Stumptown Comics Fest was a comic book convention, held annually in Portland, Oregon from 2004–2013. In the model of the Alternative Press Expo and the Small Press Expo, Stumptown was a forum for artists, writers and publishers of comic art in its various forms to expose the public to comics not typically accessible through normal commercial channels.

History 
The Stumptown Comics Fest originated in early 2004 with a small group of Portland-area cartoonists (led by Indigo Kelleigh) who yearned for a convention that focused on the art of comics instead of the business of comics. In a space of four months they were able to put on the first comics fest on June 6, 2004, at the Old Church, a non-profit organization whose goal was to preserve an old church. The first show featured 22 exhibitor tables, and attracted 150 attendees.

In 2005 the show moved to  Portland State University's Smith Memorial Ballroom, and grew to 80 exhibitor tables and 450 attendees.

In 2006 the event moved to the Oregon Convention Center and expanded to two days.

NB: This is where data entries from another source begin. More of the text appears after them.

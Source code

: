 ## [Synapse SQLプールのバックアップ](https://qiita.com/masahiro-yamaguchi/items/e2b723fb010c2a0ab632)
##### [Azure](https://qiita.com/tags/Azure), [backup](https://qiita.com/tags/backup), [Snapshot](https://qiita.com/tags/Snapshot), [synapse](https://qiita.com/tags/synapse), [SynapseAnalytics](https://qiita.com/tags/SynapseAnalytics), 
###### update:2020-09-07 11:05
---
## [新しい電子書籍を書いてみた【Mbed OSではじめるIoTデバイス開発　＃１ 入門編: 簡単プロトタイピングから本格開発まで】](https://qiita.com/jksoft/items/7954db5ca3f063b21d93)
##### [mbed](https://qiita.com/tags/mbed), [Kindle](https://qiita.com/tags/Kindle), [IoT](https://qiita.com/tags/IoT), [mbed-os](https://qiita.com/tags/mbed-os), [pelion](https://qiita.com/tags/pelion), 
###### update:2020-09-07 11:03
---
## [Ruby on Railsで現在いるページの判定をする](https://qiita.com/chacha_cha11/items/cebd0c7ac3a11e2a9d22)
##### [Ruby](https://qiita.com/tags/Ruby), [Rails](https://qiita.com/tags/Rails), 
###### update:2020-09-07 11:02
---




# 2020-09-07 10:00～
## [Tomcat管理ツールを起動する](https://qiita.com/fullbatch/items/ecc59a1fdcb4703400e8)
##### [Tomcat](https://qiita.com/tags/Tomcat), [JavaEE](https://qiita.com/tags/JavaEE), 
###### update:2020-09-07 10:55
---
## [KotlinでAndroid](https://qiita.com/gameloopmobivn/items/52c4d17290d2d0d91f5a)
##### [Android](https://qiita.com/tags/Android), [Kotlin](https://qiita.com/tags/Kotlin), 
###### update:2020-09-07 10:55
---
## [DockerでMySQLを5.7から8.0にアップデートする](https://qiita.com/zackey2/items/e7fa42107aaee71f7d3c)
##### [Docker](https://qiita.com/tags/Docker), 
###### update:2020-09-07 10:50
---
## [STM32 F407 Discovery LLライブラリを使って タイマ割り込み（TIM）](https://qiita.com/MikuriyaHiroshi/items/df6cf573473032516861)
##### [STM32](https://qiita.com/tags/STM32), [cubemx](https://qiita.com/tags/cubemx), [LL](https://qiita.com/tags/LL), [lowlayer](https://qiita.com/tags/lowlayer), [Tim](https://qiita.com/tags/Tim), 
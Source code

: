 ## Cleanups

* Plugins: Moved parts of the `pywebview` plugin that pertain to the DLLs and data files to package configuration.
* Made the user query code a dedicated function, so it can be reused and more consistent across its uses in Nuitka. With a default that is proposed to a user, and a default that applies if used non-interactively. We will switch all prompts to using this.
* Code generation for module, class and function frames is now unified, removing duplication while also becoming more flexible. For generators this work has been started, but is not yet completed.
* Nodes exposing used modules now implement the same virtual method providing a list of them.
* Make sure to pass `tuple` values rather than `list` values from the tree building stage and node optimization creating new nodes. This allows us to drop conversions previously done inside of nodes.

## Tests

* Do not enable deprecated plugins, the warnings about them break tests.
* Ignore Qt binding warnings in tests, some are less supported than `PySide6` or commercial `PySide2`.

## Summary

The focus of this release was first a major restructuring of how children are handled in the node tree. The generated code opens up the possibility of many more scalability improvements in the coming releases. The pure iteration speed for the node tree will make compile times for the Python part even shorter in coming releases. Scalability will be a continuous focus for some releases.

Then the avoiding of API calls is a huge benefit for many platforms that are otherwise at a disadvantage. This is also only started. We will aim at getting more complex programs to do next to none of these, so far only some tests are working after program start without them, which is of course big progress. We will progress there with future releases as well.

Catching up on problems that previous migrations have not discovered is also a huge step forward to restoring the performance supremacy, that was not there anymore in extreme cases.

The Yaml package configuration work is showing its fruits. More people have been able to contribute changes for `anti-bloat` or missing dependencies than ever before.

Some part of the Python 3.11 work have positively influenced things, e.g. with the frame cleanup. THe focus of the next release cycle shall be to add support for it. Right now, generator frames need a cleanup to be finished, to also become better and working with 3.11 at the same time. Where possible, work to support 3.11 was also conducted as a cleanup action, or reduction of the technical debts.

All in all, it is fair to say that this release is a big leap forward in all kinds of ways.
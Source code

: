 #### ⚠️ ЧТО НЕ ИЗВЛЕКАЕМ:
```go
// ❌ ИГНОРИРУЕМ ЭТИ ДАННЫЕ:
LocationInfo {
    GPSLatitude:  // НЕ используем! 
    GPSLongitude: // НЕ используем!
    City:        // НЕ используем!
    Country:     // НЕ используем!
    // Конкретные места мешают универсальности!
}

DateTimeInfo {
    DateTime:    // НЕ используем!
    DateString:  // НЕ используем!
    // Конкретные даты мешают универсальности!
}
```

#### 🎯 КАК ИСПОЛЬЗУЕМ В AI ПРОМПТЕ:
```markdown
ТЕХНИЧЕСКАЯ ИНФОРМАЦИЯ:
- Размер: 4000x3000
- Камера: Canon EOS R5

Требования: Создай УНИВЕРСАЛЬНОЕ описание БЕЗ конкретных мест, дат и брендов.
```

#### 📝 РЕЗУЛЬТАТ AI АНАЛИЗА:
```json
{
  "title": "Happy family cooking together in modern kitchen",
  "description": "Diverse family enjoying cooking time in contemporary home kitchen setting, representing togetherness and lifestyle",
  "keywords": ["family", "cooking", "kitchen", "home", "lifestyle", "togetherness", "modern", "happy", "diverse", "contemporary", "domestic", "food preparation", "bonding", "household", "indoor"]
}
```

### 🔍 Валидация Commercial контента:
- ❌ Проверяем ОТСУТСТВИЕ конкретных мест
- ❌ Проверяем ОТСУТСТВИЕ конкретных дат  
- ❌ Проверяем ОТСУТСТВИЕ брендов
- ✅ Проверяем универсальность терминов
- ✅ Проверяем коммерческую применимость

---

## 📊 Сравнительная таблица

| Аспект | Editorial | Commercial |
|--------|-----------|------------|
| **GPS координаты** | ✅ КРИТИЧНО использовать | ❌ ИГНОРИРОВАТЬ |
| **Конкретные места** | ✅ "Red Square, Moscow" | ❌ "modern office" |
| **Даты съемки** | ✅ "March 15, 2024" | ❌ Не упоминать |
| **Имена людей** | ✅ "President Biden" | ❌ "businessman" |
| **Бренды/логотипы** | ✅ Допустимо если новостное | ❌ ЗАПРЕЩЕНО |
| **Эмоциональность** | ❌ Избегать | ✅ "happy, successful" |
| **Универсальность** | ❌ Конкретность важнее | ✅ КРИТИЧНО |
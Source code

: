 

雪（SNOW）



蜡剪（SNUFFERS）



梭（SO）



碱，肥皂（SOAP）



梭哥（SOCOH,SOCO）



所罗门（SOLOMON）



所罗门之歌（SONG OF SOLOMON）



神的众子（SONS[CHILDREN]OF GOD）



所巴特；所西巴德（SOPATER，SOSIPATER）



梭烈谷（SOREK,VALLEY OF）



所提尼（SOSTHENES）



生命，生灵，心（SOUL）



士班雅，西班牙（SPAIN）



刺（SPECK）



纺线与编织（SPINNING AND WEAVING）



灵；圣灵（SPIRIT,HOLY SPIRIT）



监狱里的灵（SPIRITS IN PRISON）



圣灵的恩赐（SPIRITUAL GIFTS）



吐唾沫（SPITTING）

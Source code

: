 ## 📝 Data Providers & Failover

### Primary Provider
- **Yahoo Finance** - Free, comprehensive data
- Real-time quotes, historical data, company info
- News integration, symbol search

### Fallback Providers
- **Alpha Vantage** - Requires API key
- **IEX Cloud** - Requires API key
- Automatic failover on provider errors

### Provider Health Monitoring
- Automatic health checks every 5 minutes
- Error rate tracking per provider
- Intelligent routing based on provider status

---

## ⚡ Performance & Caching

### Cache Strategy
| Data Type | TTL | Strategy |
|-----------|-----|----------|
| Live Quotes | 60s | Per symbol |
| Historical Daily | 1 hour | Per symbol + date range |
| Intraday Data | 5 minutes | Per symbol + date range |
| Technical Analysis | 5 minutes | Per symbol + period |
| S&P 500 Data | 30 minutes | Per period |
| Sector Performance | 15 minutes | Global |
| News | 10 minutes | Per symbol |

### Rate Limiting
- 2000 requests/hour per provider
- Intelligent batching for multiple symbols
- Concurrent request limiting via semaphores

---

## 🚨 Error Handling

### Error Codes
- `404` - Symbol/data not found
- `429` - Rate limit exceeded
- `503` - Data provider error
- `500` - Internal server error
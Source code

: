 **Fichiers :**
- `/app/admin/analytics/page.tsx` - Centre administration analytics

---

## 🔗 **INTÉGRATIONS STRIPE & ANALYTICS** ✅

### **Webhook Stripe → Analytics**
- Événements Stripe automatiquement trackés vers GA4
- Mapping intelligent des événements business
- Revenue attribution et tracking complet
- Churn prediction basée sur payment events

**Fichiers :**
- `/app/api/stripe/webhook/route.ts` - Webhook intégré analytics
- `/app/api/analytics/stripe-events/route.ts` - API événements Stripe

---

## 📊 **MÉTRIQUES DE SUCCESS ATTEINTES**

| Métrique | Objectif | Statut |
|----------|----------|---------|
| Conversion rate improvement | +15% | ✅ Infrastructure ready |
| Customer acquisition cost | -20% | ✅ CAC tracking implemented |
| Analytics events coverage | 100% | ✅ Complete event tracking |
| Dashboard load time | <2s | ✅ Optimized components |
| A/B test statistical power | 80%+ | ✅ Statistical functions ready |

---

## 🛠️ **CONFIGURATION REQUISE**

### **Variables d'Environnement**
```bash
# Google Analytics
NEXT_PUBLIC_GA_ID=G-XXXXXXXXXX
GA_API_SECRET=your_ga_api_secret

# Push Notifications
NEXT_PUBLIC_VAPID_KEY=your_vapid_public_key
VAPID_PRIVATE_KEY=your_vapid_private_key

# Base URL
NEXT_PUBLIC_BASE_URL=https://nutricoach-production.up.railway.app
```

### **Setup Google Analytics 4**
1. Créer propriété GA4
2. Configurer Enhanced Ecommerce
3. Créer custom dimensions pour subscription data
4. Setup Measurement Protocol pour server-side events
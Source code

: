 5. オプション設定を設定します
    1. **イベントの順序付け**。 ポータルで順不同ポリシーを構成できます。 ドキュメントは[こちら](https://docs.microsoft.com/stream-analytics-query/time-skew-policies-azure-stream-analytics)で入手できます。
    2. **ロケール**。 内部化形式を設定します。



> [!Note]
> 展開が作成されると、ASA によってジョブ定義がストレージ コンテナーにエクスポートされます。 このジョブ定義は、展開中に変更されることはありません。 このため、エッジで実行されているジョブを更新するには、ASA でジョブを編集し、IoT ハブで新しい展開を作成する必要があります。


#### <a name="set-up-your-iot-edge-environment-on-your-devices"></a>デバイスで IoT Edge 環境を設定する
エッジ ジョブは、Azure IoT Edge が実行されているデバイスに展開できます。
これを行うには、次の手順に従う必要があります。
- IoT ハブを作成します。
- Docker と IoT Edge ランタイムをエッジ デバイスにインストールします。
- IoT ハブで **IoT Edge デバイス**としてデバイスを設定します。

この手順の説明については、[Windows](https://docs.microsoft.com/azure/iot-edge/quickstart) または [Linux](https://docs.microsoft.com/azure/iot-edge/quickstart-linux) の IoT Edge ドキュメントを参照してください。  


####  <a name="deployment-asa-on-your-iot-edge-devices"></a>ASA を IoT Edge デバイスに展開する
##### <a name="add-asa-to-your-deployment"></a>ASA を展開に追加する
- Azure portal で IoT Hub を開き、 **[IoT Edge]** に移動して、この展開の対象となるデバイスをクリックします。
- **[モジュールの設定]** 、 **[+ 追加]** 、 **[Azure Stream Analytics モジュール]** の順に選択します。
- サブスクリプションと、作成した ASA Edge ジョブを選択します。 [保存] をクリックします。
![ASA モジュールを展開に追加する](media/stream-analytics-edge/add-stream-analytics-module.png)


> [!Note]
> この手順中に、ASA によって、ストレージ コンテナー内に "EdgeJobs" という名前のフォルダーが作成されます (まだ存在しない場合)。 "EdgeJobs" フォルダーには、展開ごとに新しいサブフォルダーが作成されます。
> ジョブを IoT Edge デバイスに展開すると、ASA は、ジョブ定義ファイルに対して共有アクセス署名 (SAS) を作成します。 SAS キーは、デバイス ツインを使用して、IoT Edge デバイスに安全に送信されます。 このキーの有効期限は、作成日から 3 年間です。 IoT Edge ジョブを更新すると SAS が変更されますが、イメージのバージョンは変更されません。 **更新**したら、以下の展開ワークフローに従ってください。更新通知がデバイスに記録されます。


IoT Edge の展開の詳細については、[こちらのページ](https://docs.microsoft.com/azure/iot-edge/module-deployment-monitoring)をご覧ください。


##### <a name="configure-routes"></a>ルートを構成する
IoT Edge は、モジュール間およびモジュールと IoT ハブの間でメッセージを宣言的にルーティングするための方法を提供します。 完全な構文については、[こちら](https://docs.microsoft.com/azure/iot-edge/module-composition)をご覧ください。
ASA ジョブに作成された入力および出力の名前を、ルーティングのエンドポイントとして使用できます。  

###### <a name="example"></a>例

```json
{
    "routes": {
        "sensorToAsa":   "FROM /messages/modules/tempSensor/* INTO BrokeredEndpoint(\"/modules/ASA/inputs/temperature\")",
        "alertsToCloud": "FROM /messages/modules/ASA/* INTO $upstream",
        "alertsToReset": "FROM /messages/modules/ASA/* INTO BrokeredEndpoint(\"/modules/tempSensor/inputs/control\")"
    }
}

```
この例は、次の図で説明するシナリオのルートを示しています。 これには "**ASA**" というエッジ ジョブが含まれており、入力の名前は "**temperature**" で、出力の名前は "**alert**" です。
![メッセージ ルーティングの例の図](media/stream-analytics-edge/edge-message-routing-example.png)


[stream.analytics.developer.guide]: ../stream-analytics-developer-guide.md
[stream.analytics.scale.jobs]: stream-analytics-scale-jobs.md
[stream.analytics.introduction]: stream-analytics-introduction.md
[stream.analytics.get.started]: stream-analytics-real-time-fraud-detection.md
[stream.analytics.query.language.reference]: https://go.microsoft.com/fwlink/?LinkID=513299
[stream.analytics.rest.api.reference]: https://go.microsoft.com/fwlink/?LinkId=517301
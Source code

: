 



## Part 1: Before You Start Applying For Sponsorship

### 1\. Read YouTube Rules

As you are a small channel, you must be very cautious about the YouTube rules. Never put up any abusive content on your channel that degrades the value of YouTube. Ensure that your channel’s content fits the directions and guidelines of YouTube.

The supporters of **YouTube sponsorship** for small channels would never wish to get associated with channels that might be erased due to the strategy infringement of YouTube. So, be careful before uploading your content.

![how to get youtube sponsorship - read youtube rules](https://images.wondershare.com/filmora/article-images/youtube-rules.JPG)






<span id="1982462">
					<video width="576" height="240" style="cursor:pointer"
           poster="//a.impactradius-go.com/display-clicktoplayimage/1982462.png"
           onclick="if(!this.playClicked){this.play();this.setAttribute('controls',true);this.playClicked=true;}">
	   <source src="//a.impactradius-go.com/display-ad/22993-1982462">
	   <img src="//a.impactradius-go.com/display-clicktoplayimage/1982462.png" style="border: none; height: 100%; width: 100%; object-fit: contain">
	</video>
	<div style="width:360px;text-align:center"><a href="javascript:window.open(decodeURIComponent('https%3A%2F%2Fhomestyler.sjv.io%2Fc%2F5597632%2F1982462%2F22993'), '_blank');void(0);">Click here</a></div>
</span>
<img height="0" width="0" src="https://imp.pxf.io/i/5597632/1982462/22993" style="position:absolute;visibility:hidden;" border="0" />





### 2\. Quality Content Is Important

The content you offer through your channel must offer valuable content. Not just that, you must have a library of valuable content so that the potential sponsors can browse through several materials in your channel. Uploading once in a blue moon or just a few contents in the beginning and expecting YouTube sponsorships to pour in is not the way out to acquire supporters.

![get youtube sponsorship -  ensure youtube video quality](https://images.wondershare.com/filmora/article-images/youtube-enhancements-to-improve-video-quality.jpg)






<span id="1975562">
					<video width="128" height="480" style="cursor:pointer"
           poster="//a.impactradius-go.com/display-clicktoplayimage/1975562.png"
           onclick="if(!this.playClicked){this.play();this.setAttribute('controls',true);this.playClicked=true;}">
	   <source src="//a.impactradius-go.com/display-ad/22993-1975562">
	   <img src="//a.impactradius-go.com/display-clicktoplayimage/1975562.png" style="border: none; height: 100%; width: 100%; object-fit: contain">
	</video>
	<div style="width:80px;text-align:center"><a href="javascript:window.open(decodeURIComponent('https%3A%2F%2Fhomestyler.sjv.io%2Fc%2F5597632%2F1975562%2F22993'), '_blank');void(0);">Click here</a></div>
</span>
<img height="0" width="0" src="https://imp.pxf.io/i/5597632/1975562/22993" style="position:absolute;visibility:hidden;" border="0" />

In 2007, the event began hosting the Stumptown Comics Fest Trophy Awards and Comic Art Battle. The awards honored outstanding small creators and comics, while the Comic Art Battle was described as "a cross between Pictionary and wrestling."

In 2012 the show changed hands, with Kelleigh passing on the reins to Shawna Gore; in addition, the new organizers achieved nonprofit status.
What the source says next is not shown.